[Recorded information — start]

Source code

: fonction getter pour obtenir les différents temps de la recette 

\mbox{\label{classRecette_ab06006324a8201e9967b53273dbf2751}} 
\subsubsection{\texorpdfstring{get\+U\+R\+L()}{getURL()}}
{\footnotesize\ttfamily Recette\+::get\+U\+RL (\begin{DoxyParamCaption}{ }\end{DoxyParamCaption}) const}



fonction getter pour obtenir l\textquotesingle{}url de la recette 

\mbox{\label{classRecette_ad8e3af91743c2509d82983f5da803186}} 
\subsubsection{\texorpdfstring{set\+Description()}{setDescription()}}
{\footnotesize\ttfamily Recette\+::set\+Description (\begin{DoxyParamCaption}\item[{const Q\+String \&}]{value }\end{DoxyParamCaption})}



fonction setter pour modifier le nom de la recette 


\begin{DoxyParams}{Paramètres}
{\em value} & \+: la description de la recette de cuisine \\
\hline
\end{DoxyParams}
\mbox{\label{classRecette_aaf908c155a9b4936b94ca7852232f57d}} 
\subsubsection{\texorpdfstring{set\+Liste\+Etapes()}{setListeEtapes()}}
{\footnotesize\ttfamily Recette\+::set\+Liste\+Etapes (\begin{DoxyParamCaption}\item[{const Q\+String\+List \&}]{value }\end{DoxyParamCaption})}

[Recorded information — finish]

• _Your instructions_
Say how many lines in the data hold the string "ttfamily", and say nothing else.

• _Expected output_
3